In a previous study, a CSC-like CD44-stably expressing MKN28 gastric cancer cell line was reported to have resistance to cisplatin and docetaxel8 and CSC-like CD133-highly expressing primary colon cancer cells were reported to exhibit resistance to 5-FU and L-OHP3. Among DLD-1 cells, a CD133-expressing population was also found to be more resistant to 5-FU treatment compared to that with unsorted cells20. Further, 5-FU treatment was found to induce an increase in CD44 and CD133 expression, and CD44- and CD133-highly-expressing cells were reported to exhibit stem cell-like properties and resistance to 5-FU15. In CSC-like cells, one drug resistance mechanism, with respect to 5-FU and other drugs, was reported to be partially dependent on TRAIL-induced death cell, which was inhibited by the expression of anti-apoptotic proteins3. CSC-like CD133+ cells are also enriched in anti-apoptotic proteins and are resistant to 5-FU21. Our study showed that unlike 5-FU, FTD was effective against CD44+CD133+ cells. Hence, another mechanism underlying the response of CSC-like cells (such as CD44+CD133+ cells) to FTD treatment, compared to that associated with 5-FU, is suggested. Poorly-differentiated human hepatocellular carcinoma cells, which present an overlapping stem cell-like phenotype with CSCs, have been reported to show the upregulated expression of pyrimidine metabolism-associated rate-limiting enzymes including TK122. In addition, CD44 expression is positively correlated with TK1 expression in triple negative breast cancer23. Moreover, TK1 mRNA was found to be upregulated in CD133-expressing human embryonic stem cells24. Because TK1 catalyses FTD phosphorylation16, it might be readily incorporated into the DNA in TK1-upregulated CSC-like populations. In this study, TK1 mRNA expression was higher in CD44+ CD133+ DLD-1 cells than in other populations (Fig. 4a), and indeed, FTD was incorporated into the DNA of CD44+ CD133+ DLD-1 spheres (Fig. 4b). FTD incorporation into the DNA of CSC-like cells might explain the anti-sphere forming activity of FTD toward 5-FU-resistant CSC-like spheres. Although CSC-like cells could be enriched in anti-apoptotic proteins, incorporation of the nucleotide analogue FTD into the DNA might provoke the interruption of DNA replication and delay the self-renewal of CSC-like cells. As a consequence, a preferential antiproliferative effect might be sustained in CSC-like cells (Fig. 5).
Figure 5.
Schematic view of the efficacy of FTD treatment on CD44+ CD133+ cells. FTD is effective against cancer stem cell (CSC)-like (CD44+ CD133+) cells, but CSC-like cells show resistance toward 5-FU. FTD could be readily incorporated into the DNA of CSC-like cells. Consequently, FTD might exert an anti-sphere-forming effect on CSC-like cells, unlike 5-FU.

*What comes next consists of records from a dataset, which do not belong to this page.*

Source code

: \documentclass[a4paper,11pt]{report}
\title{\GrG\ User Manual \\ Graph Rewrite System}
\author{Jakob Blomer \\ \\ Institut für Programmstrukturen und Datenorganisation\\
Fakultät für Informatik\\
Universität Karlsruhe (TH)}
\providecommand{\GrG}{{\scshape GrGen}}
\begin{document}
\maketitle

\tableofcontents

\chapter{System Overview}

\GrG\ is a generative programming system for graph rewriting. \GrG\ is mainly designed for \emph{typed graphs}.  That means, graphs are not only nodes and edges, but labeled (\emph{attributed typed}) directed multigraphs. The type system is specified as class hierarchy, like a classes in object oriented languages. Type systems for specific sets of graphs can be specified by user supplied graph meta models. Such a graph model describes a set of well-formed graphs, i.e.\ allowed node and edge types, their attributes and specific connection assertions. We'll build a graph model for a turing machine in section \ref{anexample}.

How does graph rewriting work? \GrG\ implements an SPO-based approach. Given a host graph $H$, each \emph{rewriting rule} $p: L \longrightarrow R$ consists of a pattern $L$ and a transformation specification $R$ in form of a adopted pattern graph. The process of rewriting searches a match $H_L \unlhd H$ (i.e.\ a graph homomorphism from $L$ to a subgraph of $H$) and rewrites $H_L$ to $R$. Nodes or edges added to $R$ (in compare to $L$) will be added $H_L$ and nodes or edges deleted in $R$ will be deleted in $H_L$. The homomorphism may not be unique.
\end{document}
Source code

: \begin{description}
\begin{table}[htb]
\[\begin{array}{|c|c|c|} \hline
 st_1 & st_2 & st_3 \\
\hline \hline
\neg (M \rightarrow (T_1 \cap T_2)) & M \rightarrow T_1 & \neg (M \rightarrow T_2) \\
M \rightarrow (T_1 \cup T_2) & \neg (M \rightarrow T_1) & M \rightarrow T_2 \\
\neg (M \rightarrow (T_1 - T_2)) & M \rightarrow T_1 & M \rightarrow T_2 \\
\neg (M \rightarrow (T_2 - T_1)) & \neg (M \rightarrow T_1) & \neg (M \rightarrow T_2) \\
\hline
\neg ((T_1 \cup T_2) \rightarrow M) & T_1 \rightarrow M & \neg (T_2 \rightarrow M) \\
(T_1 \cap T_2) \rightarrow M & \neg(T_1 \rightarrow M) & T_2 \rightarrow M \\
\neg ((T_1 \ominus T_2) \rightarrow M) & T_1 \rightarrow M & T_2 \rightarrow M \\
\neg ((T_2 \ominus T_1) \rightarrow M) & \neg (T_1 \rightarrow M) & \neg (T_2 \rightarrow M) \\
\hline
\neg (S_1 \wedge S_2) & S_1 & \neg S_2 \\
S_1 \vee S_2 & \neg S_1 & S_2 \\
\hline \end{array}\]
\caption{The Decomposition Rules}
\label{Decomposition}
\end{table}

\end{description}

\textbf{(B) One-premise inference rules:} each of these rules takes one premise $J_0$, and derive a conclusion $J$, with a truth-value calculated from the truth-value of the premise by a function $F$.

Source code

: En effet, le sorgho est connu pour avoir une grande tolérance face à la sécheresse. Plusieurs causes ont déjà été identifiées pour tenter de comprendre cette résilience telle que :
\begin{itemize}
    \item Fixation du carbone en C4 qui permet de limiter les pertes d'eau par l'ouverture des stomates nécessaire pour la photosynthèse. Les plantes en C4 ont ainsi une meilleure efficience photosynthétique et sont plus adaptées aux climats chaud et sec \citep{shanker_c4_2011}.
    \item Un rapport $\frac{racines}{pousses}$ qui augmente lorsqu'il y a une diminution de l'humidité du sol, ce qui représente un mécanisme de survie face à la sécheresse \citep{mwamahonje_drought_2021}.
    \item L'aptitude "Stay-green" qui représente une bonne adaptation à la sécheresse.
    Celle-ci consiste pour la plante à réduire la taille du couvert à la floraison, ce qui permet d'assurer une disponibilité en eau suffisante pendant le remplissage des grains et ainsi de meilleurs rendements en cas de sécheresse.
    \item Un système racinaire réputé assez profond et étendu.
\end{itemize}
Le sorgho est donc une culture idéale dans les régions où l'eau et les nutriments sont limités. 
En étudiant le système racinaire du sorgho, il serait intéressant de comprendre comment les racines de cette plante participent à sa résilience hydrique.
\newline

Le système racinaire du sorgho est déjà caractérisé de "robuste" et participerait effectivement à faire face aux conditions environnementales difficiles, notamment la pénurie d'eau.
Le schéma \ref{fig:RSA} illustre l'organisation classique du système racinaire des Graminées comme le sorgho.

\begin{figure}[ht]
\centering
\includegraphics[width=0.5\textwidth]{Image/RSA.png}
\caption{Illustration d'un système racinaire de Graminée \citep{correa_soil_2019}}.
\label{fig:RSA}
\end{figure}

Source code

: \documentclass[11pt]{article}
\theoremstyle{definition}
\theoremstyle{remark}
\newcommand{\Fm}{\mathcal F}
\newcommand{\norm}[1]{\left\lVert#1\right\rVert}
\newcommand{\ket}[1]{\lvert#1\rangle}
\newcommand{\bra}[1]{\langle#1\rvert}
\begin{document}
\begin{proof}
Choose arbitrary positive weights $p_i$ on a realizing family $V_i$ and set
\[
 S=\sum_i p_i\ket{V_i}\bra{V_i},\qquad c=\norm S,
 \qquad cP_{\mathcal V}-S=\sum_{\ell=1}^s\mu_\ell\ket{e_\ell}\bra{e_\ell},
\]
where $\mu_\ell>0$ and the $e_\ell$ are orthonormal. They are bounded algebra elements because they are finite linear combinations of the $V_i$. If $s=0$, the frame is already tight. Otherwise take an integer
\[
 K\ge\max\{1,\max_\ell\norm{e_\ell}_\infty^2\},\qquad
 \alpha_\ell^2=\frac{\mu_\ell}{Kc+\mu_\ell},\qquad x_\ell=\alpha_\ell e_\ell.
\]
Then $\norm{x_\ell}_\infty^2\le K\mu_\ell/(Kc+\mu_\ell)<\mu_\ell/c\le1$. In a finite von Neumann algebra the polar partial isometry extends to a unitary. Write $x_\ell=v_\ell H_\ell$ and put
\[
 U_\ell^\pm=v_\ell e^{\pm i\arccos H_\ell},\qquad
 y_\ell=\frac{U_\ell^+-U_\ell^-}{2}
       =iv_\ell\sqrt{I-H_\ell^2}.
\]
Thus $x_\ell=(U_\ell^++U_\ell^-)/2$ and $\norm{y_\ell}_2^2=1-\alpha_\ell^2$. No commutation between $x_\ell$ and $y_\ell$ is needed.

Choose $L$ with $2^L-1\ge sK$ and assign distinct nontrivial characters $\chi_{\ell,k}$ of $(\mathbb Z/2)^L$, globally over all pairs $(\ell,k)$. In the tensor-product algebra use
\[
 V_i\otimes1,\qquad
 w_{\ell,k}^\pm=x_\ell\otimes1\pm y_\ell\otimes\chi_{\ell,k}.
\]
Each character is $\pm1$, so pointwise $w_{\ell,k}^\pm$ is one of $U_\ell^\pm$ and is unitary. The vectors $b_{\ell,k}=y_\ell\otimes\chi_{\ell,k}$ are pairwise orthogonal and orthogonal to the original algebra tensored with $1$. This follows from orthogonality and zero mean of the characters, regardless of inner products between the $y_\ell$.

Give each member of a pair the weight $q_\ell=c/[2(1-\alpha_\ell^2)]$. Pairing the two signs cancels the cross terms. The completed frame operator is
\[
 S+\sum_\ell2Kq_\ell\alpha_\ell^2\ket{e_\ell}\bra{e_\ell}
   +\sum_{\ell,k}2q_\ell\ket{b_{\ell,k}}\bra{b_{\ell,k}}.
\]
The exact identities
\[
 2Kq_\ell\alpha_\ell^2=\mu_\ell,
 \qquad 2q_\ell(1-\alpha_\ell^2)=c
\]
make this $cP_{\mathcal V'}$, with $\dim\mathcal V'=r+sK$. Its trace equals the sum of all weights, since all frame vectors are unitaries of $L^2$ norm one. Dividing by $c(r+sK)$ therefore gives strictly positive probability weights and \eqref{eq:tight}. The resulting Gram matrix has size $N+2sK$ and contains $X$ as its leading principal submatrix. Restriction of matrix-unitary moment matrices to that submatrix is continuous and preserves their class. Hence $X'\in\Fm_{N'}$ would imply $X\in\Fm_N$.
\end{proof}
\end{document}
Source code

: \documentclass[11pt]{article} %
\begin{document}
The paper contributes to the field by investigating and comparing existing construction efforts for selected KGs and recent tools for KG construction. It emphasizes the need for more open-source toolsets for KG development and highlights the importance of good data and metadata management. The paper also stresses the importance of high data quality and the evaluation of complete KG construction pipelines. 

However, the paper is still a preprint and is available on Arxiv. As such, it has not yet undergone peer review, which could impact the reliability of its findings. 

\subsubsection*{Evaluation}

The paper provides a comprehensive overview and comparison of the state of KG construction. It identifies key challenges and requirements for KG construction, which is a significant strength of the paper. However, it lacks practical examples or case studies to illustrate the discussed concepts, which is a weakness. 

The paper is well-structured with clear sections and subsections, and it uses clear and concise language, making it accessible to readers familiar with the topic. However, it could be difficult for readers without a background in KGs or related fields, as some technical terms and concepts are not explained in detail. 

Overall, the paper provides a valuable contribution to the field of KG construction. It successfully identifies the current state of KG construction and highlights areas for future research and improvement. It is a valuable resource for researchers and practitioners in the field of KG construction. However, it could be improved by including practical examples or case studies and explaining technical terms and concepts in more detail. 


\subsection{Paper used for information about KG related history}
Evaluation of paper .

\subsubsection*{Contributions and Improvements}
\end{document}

There are several limitations to this study. First, we used only DLD-1 cells, which were associated with the highest sorting efficacy for both CD44− CD133− and CD44+ CD133+ populations among three cell lines tested, also including HCT-116 and RKO cells (data not shown), to determine the efficacy of FTD toward CD44+ CD133+ CRC cells. Moreover, our study showed that FTD exerted anti-sphere-forming activity toward CSC-like CD44+ CD133+ cells. However, these results are based only on in vitro experiments and therefore must be confirmed using in vivo assays and clinical studies. Accordingly, to investigate FTD efficacy in CSC-like CD44+ CD133+ cells, we are planning an in vivo serial transplantation study to evaluate whether it can decrease tumorigenic capacity.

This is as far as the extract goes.